For Xi, this revolution occurs at a critical moment. In 2018, he told party cadres that the “the new round of techno-scientific revolution and industrial transformation coincides with the transformation of China’s development model.” Xi has long urged the CCP to orient itself around a “new development concept” that emphasizes higher-quality growth over the infrastructure spending that powered the Chinese economy in the years after the Great Recession. High-tech manufacturing promises an alternative engine of growth. These are the “new quality productive forces” referenced in the 2024 work report.
As a recent essay in the CCP’s flagship theory journal explains, “new quality productive forces represent the [direction of] the new round of techno-scientific revolution and industrial transformation. Accelerating the formation of new quality productive forces means obtaining a leading position in the progress of these productive forces … and gaining the initiative in a fierce international competition” over the “commanding heights” of the emerging global economy.
Much of Chinese policy over the last few years—from the decision to elevate industrial technocrats to positions of high leadership in the party to the 14th Five-Year-Plan’s commitment to construct a “whole-of-nation system” for technological innovation—only makes sense in light of this larger narrative. Already, these efforts have borne some fruit: China is now the world leader in electric vehicle sales. Huawei’s industrial chain is building advanced chips. Bloomberg Economics estimates that by 2026, the high-tech sector’s contribution to the Chinese economy could outpace real estate’s. If forecasts about the explosive growth potential of AI are remotely accurate, it is plausible that advancing technology might just provide China with the alternate growth engine it needs.
Yet this is a risky gamble. The Chinese strategy rests on two bets: first, that the world truly is on the cusp of an economic transition comparable to the Industrial Revolution in scale, and second, that if this new technological revolution occurs, China will lead it. Neither bet is certain.
Here, the fate of the Soviet Union and the Eastern Bloc should stand as a warning to Beijing. This is not the first time a communist regime hoped that investments in new technologies and industrial processes might reverse slowing growth. The communist parties of Europe made a similar set of bets in the mid-20th century. The Soviet Union hoped to lead the computer revolution; the Eastern Bloc as a whole aimed to become the world’s greatest high-end manufacturing hub. These bets did not pay off. New industries were not successfully developed, new technologies did not successfully diffuse, and new products were not price competitive with their counterparts in East Asia or the West.

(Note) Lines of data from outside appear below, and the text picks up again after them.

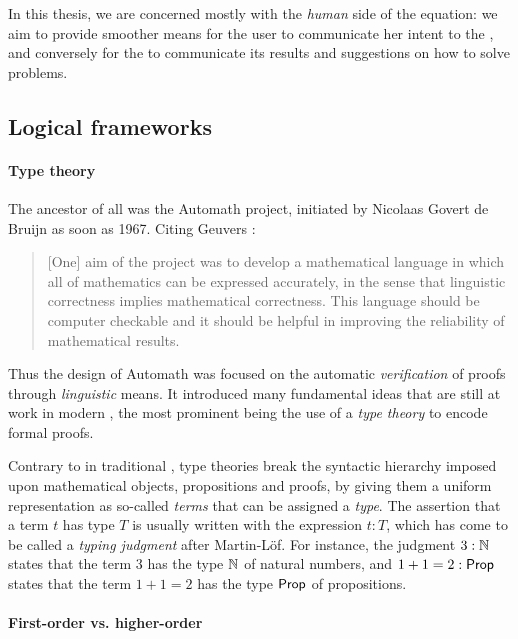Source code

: \begin{emphpar}
In this thesis, we are concerned mostly with the \emph{human} side of the
equation: we aim to provide smoother means for the user to communicate her
intent to the , and conversely for the 
to communicate its results and suggestions on how to solve problems.
\end{emphpar}

\subsection{Logical frameworks}

\paragraph{Type theory}

The ancestor of all  was the Automath project, initiated by
Nicolaas Govert de Bruijn as soon as 1967. Citing Geuvers
:
\begin{quote}
[One] aim of the project was to develop a mathematical language in which all of
mathematics can be expressed accurately, in the sense that linguistic
correctness implies mathematical correctness. This language should be computer
checkable and it should be helpful in improving the reliability of mathematical
results.
\end{quote}
Thus the design of Automath was focused on the automatic \emph{verification} of
proofs through \emph{linguistic} means. It introduced many fundamental ideas
that are still at work in modern , the most prominent being the
use of a \emph{type theory} to encode formal proofs.

Contrary to  in traditional , type theories break the
syntactic hierarchy imposed upon mathematical objects, propositions and proofs,
by giving them a uniform representation as so-called \emph{terms} that can be
assigned a \emph{type}. The assertion that a term $t$ has type $T$ is usually
written with the expression $t : T$, which has come to be called a \emph{typing
judgment} after Martin-Löf. For instance, the judgment $3 : \mathbb{N}$ states that
the term $3$ has the type $\mathbb{N}$ of natural numbers, and $1 + 1 = 2 : \mathsf{Prop}$
states that the term $1 + 1 = 2$ has the type $\mathsf{Prop}$ of propositions.

\paragraph{First-order vs. higher-order}


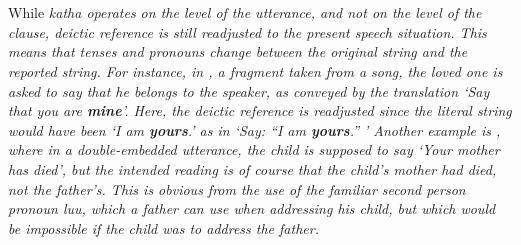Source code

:  \\ 

 \\




While \em katha \em operates on the level of the utterance, and not on the level of the clause, deictic reference is still readjusted to the present speech situation. This means that tenses and pronouns change between the original string and the reported string. For instance, in , a fragment taken from a song, the loved one is asked to say that he belongs to the speaker, as conveyed by the translation `Say that you are \textbf{mine}'. Here, the deictic reference is readjusted since the literal string would have been `I am \textbf{yours}.' as in `Say: ``I am \textbf{yours}.'' ' Another example is , where in a double-embedded utterance, the child is supposed to say `Your mother has died', but the intended reading is of course that the child's mother had died, not the father's. This is obvious from the use of the familiar second person pronoun \em luu\em, which a father can use when addressing his child, but which would be impossible if the child was to address the father.

 \\

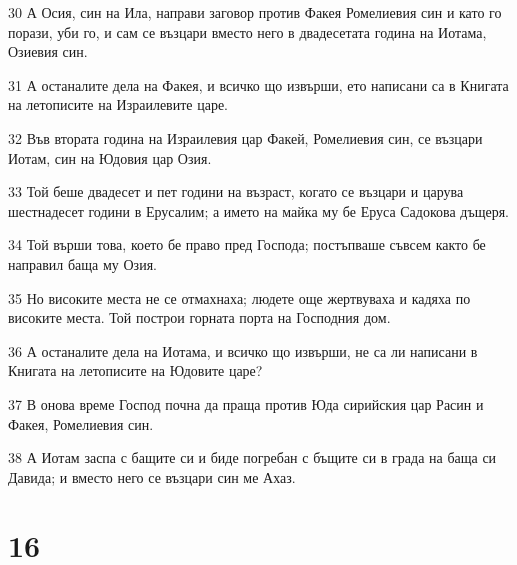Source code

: \par 30 А Осия, син на Ила, направи заговор против Факея Ромелиевия син и като го порази, уби го, и сам се възцари вместо него в двадесетата година на Иотама, Озиевия син.
\par 31 А останалите дела на Факея, и всичко що извърши, ето написани са в Книгата на летописите на Израилевите царе.
\par 32 Във втората година на Израилевия цар Факей, Ромелиевия син, се възцари Иотам, син на Юдовия цар Озия.
\par 33 Той беше двадесет и пет години на възраст, когато се възцари и царува шестнадесет години в Ерусалим; а името на майка му бе Еруса Садокова дъщеря.
\par 34 Той върши това, което бе право пред Господа; постъпваше съвсем както бе направил баща му Озия.
\par 35 Но високите места не се отмахнаха; людете още жертвуваха и кадяха по високите места. Той построи горната порта на Господния дом.
\par 36 А останалите дела на Иотама, и всичко що извърши, не са ли написани в Книгата на летописите на Юдовите царе?
\par 37 В онова време Господ почна да праща против Юда сирийския цар Расин и Факея, Ромелиевия син.
\par 38 А Иотам заспа с бащите си и биде погребан с бъщите си в града на баща си Давида; и вместо него се възцари син ме Ахаз.

\chapter{16}

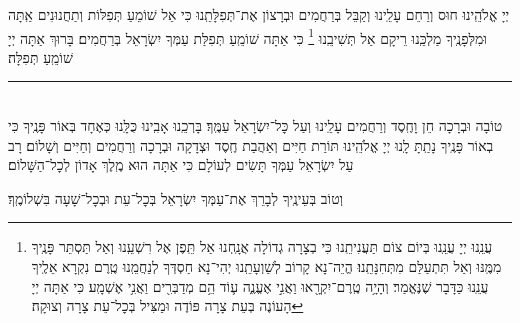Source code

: {\weekdaysageulah

\weekdaysaanneinu

\weekdaysarefuah

\weekdaysaberacha

\weekdaysashofar

\weekdaysamishpat

\weekdaysaminim

\weekdaysatzadikim

\yerushwithnachem

\weekdaysamalchus

יְיָ אֱלֹהֵֽינוּ חוּס וְרַחֵם עָלֵֽינוּ וְקַבֵּל בְּרַחֲמִים וּבְרָצוֹן אֶת־תְּפִלָּתֵֽנוּ כִּי אֵל שׁוֹמֵעַ תְּפִלּוֹת וְתַחֲנוּנִים אַֽתָּה וּמִלְּפָנֶֽיךָ מַלְכֵּֽנוּ רֵיקָם אַל תְּשִׁיבֵֽנוּ
\footnote{
עֲנֵֽנוּ יְיָ עֲנֵֽנוּ בְּיוֹם צוֹם תַּעֲנִיתֵֽנוּ כִּי בְצָרָה גְדוֹלָה אֲנָֽחְנוּ אַל תֵּֽפֶן אֶל רִשְׁעֵֽנוּ וְאַל תַּסְתֵּר פָּנֶֽיךָ מִמֶּֽנּוּ וְאַל תִּתְעַלַּם מִתְּחִנָּתֵֽנוּ׃ הֱיֵה־נָא קָרוֹב לְשַׁוְעָתֵֽנוּ יְהִי־נָא חַסְדְּךָ לְנַחֲמֵֽנוּ טֶֽרֶם נִקְרָא אֵלֶֽיךָ עֲנֵֽנוּ כַּדָּבָר שֶׁנֶּאֱמַר׃
%
וְהָיָ֥ה טֶֽרֶם־יִקְרָ֖אוּ וַאֲנִ֣י אֶעֱנֶ֑ה ע֛וֹד הֵ֥ם מְדַבְּרִ֖ים וַאֲנִ֥י אֶשְׁמָֽע׃ כִּי אַתָּה יְיָ הָעוֹנֶה בְּעֵת צָרָה פּוֹדֶה וּמַצִּיל בְּכׇל־עֵת צָרָה וְצוּקָה׃
}
כִּי אַתָּה שׁוֹמֵֽעַ תְּפִלַּת עַמְּךָ יִשְׂרָאֵל בְּרַחֲמִים׃ בָּרוּךְ אַתָּה יְיָ שׁוֹמֵֽעַ תְּפִלָּה׃

\retzeh

\yaalehveyavo

\zion

\modim

\alhanisim

\weekdaysahodos


\rule[-0.5ex]{3in}{1pt}

\begin{paracol}{2}
\\
טוֹבָה וּבְרָכָה חֵן וָחֶֽסֶד וְרַחֲמִים עָלֵֽינוּ וְעַל כׇּל־יִשְׂרָאֵל עַמֶּֽךָ׃ בָּרְכֵֽנוּ אָבִֽינוּ כֻּלָּֽנוּ כְּאֶחָד בְּאוֹר פָּנֶֽיךָ כִּי בְאוֹר פָּנֶֽיךָ נָתַֽתָּ לָֽנוּ יְיָ אֱלֹהֵֽינוּ תּוֹרַת חַיִּים וְאַהֲבַת חֶֽסֶד וּצְדָקָה וּבְרָכָה וְרַחֲמִים וְחַיִּים וְשָׁלוֹם׃
\switchcolumn
{}
רָב עַל יִשְׂרָאֵל עַמְּךָ תָּשִׂים לְעוֹלָם כִּי אַתָּה הוּא מֶֽלֶךְ אָדוֹן לְכׇל־הַשָּׁלוֹם׃
\end{paracol}
וְטוֹב בְּעֵינֶֽיךָ לְבָרֵךְ אֶת־עַמְּךָ יִשְׂרָאֵל בְּכׇל־עֵת וּבְכׇל־שָׁעָה בִּשְׁלוֹמֶֽךָ׃


}
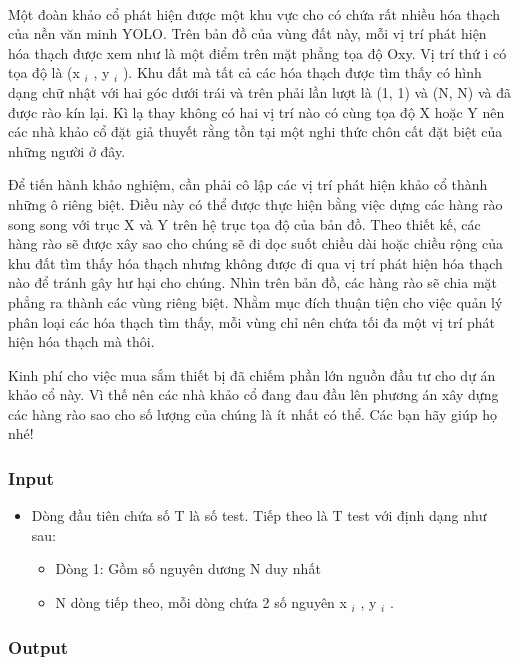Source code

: 

 

Một đoàn khảo cổ phát hiện được một khu vực cho có chứa rất nhiều hóa thạch của nền văn minh YOLO. Trên bản đồ của vùng đất này, mỗi vị trí phát hiện hóa thạch được xem như là một điểm trên mặt phẳng tọa độ Oxy. Vị trí thứ i có tọa độ là (x $_ i $ , y $_ i $ ). Khu đất mà tất cả các hóa thạch được tìm thấy có hình dạng chữ nhật với hai góc dưới trái và trên phải lần lượt là (1, 1) và (N, N) và đã được rào kín lại. Kì lạ thay không có hai vị trí nào có cùng tọa độ X hoặc Y nên các nhà khảo cổ đặt giả thuyết rằng tồn tại một nghi thức chôn cất đặt biệt của những người ở đây.

Để tiến hành khảo nghiệm, cần phải cô lập các vị trí phát hiện khảo cổ thành những ô riêng biệt. Điều này có thể được thực hiện bằng việc dựng các hàng rào song song với trục X và Y trên hệ trục tọa độ của bản đồ. Theo thiết kế, các hàng rào sẽ được xây sao cho chúng sẽ đi dọc suốt chiều dài hoặc chiều rộng của khu đất tìm thấy hóa thạch nhưng không được đi qua vị trí phát hiện hóa thạch nào để tránh gây hư hại cho chúng. Nhìn trên bản đồ, các hàng rào sẽ chia mặt phẳng ra thành các vùng riêng biệt. Nhằm mục đích thuận tiện cho việc quản lý phân loại các hóa thạch tìm thấy, mỗi vùng chỉ nên chứa tối đa một vị trí phát hiện hóa thạch mà thôi.

Kinh phí cho việc mua sắm thiết bị đã chiếm phần lớn nguồn đầu tư cho dự án khảo cổ này. Vì thế nên các nhà khảo cổ đang đau đầu lên phương án xây dựng các hàng rào sao cho số lượng của chúng là ít nhất có thể. Các bạn hãy giúp họ nhé!
\begin{itemize}
\end{itemize}

\subsubsection{Input}
\begin{itemize}
	\item Dòng đầu tiên chứa số T là số test. Tiếp theo là T test với định dạng như sau:
\begin{itemize}
	\item Dòng 1: Gồm số nguyên dương N duy nhất
	\item N dòng tiếp theo, mỗi dòng chứa 2 số nguyên x $_ i $ , y $_ i $ .
\end{itemize}
\end{itemize}

\subsubsection{Output}


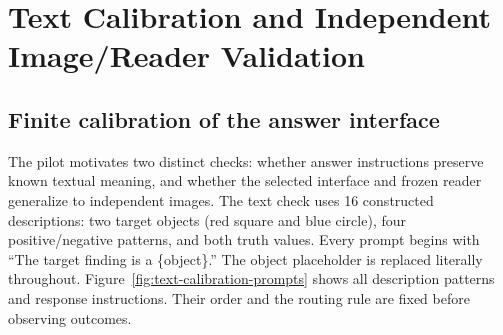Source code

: \clearpage
\section{Text Calibration and Independent Image/Reader Validation}
\label{app:image-readout}

\subsection{Finite calibration of the answer interface}

The pilot motivates two distinct checks: whether answer instructions
preserve known textual meaning, and whether the selected interface and
frozen reader generalize to independent images. The text check uses 16
constructed descriptions: two target objects (red square and blue circle),
four positive/negative patterns, and both truth values. Every prompt begins
with ``The target finding is a \{object\}.'' The object placeholder is
replaced literally throughout. Figure~\ref{fig:text-calibration-prompts}
shows all description patterns and response instructions. Their order and
the routing rule are fixed before observing outcomes.

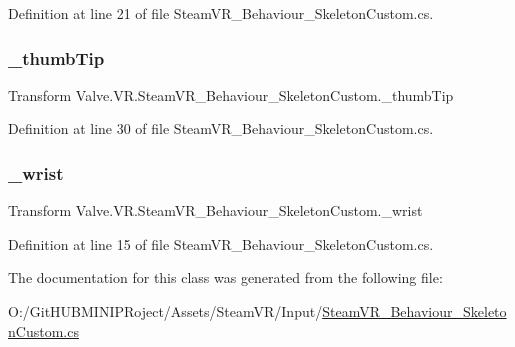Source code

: Definition at line 21 of file Steam\+V\+R\+\_\+\+Behaviour\+\_\+\+Skeleton\+Custom.\+cs.

\mbox{\label{class_valve_1_1_v_r_1_1_steam_v_r___behaviour___skeleton_custom_a25810ac91dd3a8f551ce405cfbb2c835}} 
\subsubsection{\texorpdfstring{\_thumbTip}{\_thumbTip}}
{\footnotesize\ttfamily Transform Valve.\+V\+R.\+Steam\+V\+R\+\_\+\+Behaviour\+\_\+\+Skeleton\+Custom.\+\_\+thumb\+Tip\hspace{0.3cm}{\ttfamily [protected]}}



Definition at line 30 of file Steam\+V\+R\+\_\+\+Behaviour\+\_\+\+Skeleton\+Custom.\+cs.

\mbox{\label{class_valve_1_1_v_r_1_1_steam_v_r___behaviour___skeleton_custom_aa81db1c257e2139e0464a94d85fad179}} 
\subsubsection{\texorpdfstring{\_wrist}{\_wrist}}
{\footnotesize\ttfamily Transform Valve.\+V\+R.\+Steam\+V\+R\+\_\+\+Behaviour\+\_\+\+Skeleton\+Custom.\+\_\+wrist\hspace{0.3cm}{\ttfamily [protected]}}



Definition at line 15 of file Steam\+V\+R\+\_\+\+Behaviour\+\_\+\+Skeleton\+Custom.\+cs.



The documentation for this class was generated from the following file\+:\begin{DoxyCompactItemize}
\item 
O\+:/\+Git\+H\+U\+B\+M\+I\+N\+I\+P\+Roject/\+Assets/\+Steam\+V\+R/\+Input/\mbox{\hyperlink{_steam_v_r___behaviour___skeleton_custom_8cs}{Steam\+V\+R\+\_\+\+Behaviour\+\_\+\+Skeleton\+Custom.\+cs}}\end{DoxyCompactItemize}

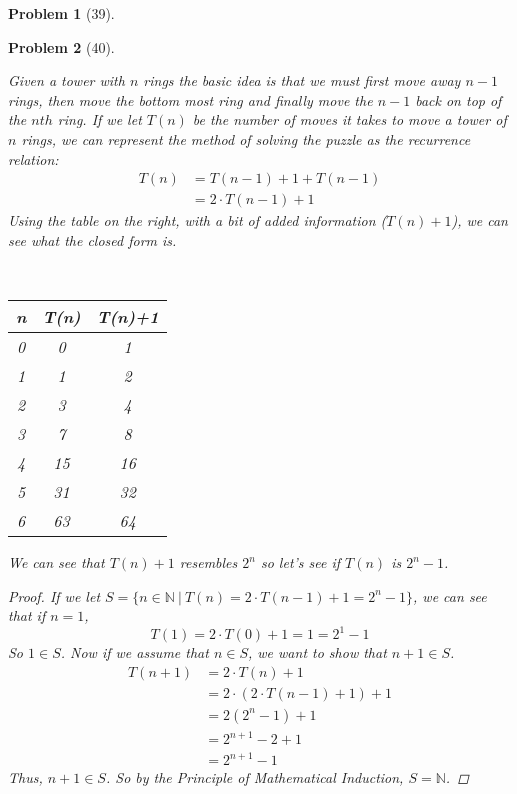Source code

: \documentclass{article}
\theoremstyle{problem}
\newtheorem{prob}{Problem}
\theoremstyle{plain}
\theoremstyle{remark}
\begin{document}
\begin{prob}[39]
\begin{enumerate}[a)]
  \end{enumerate}
\end{prob}

\begin{prob}[40]
  \begin{multicols}{2}
    Given a tower with $n$ rings the basic idea is that we must first move away $n-1$ rings, then move the bottom most ring and finally move the $n-1$ back on top of the $nth$ ring. If we let $T(n)$ be the number of moves it takes to move a tower of $n$ rings, we can represent the method of solving the puzzle as the recurrence relation:
\begin{align*}
T(n) &= T(n-1) + 1 + T(n - 1)\\
     &= 2\cdot T(n - 1) + 1
\end{align*}
Using the table on the right, with a bit of added information ($T(n)+1$), we can see what the closed form is.
    \vfill
    \columnbreak
    \begin{center}\ \\[1cm]
      \begin{tabular}{c|c c}
        n & T(n) & T(n)+1\\
        \hline
        0 & 0 & 1\\
        1 & 1 & 2\\
        2 & 3 & 4\\
        3 & 7 & 8\\
        4 & 15& 16\\
        5 & 31& 32\\
        6 & 63& 64
      \end{tabular}
  \end{center}
\end{multicols}
  We can see that $T(n) + 1$ resembles $2^n$ so let's see if $T(n)$ is $2^n - 1$. 
\begin{proof}
If we let $S = \{n \in \mathbb{N}\ |\ T(n) = 2\cdot T(n-1) + 1 = 2^n -1\}$, we can see that if $n = 1$,
$$
  T(1) = 2\cdot T(0) +1 = 1 = 2^1 - 1
$$
So $1 \in S$. Now if we assume that $n \in S$, we want to show that $n + 1 \in S$.
\begin{align*}
  T(n+1) &= 2\cdot T(n) + 1\\
         &= 2\cdot (2\cdot T(n-1) + 1) + 1\\
         &= 2 (2^n - 1) + 1\\
         &= 2^{n+1} - 2 + 1\\
         &= 2^{n+1} - 1
\end{align*}
Thus, $n + 1 \in S$. So by the Principle of Mathematical Induction, $S = \mathbb{N}$.
\end{proof}
\end{prob}
\end{document}
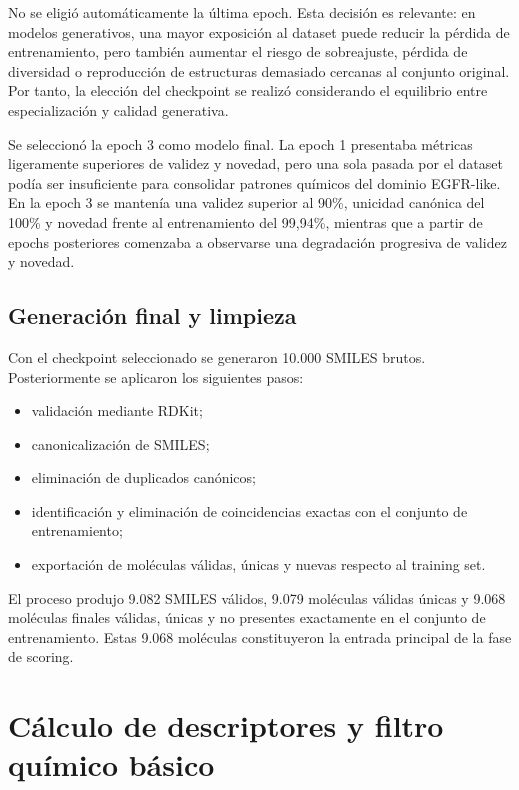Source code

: \documentclass[IB]{TFUOC}%
\begin{document}
No se eligió automáticamente la última epoch. Esta decisión es relevante: en modelos generativos, una mayor exposición al dataset puede reducir la pérdida de entrenamiento, pero también aumentar el riesgo de sobreajuste, pérdida de diversidad o reproducción de estructuras demasiado cercanas al conjunto original. Por tanto, la elección del checkpoint se realizó considerando el equilibrio entre especialización y calidad generativa.

Se seleccionó la epoch 3 como modelo final. La epoch 1 presentaba métricas ligeramente superiores de validez y novedad, pero una sola pasada por el dataset podía ser insuficiente para consolidar patrones químicos del dominio EGFR-like. En la epoch 3 se mantenía una validez superior al 90\%, unicidad canónica del 100\% y novedad frente al entrenamiento del 99,94\%, mientras que a partir de epochs posteriores comenzaba a observarse una degradación progresiva de validez y novedad.

\subsection{Generación final y limpieza}

Con el checkpoint seleccionado se generaron 10.000 SMILES brutos. Posteriormente se aplicaron los siguientes pasos:

\begin{itemize}
    \item validación mediante RDKit;
    \item canonicalización de SMILES;
    \item eliminación de duplicados canónicos;
    \item identificación y eliminación de coincidencias exactas con el conjunto de entrenamiento;
    \item exportación de moléculas válidas, únicas y nuevas respecto al training set.
\end{itemize}

El proceso produjo 9.082 SMILES válidos, 9.079 moléculas válidas únicas y 9.068 moléculas finales válidas, únicas y no presentes exactamente en el conjunto de entrenamiento. Estas 9.068 moléculas constituyeron la entrada principal de la fase de scoring.

\section{Cálculo de descriptores y filtro químico básico}
\end{document}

Soon, the bills came due. By the 1980s, one communist regime after another was forced first into austerity and then to outright collapse.
In the CCP’s telling, the fall of the Soviet Union is part of a very different narrative—a story about the perilous threat posed by internal corruption, liberal ideology, and foreign subversion. Chinese propagandists have little to say about economies that floundered because their leaders put too much hope in technology’s latest wave. The story of the “new round of techno-scientific revolution” is not a story about those who floundered. It is a story about those who won. Time will tell which story the Chinese leadership should have been paying most attention to.